= Required action =
Copy the data exactly from the line that contains "2. **Security**" through the line that contains "- Faster app startup for returning users", keeping both end lines and leaving out everything else.

= Data shown =
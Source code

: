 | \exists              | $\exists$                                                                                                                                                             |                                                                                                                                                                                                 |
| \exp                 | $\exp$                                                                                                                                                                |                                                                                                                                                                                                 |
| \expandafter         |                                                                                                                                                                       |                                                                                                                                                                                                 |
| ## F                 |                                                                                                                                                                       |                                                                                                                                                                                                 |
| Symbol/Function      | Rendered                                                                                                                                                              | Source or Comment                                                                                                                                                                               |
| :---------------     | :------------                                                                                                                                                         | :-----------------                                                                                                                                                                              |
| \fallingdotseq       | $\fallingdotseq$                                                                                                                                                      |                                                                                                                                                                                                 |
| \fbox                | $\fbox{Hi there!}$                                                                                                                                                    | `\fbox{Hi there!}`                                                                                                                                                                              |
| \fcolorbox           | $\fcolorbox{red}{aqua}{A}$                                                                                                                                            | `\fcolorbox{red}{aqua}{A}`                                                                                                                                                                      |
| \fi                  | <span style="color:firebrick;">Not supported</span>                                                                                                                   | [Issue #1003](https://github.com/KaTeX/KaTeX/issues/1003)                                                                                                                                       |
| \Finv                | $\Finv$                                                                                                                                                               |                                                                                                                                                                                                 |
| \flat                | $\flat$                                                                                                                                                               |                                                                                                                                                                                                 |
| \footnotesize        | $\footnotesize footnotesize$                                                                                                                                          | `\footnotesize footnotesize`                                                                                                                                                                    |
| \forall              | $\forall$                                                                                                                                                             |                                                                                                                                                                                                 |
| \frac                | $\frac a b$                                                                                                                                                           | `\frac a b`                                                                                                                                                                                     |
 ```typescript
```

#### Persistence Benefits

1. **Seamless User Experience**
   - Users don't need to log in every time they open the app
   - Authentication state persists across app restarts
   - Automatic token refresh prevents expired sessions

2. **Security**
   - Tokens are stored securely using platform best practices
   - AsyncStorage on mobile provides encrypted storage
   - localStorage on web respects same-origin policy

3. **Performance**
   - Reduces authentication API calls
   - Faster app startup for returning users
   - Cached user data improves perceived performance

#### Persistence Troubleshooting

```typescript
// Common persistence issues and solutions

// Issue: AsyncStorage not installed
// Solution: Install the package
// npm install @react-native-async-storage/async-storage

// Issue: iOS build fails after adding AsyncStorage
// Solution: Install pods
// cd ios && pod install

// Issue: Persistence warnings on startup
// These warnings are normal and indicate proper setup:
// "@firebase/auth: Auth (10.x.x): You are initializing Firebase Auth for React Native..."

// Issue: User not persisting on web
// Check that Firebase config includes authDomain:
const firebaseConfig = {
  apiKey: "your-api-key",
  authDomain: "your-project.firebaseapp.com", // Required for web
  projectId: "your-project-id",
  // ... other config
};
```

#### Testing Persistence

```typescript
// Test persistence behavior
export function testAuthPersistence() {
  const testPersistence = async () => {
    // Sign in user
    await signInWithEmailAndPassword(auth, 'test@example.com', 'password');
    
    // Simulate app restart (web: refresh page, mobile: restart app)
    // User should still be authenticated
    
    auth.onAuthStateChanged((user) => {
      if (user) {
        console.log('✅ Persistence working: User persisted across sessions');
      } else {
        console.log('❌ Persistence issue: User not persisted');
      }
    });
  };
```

= Written answer =
2. **Security**
   - Tokens are stored securely using platform best practices
   - AsyncStorage on mobile provides encrypted storage
   - localStorage on web respects same-origin policy

3. **Performance**
   - Reduces authentication API calls
   - Faster app startup for returning users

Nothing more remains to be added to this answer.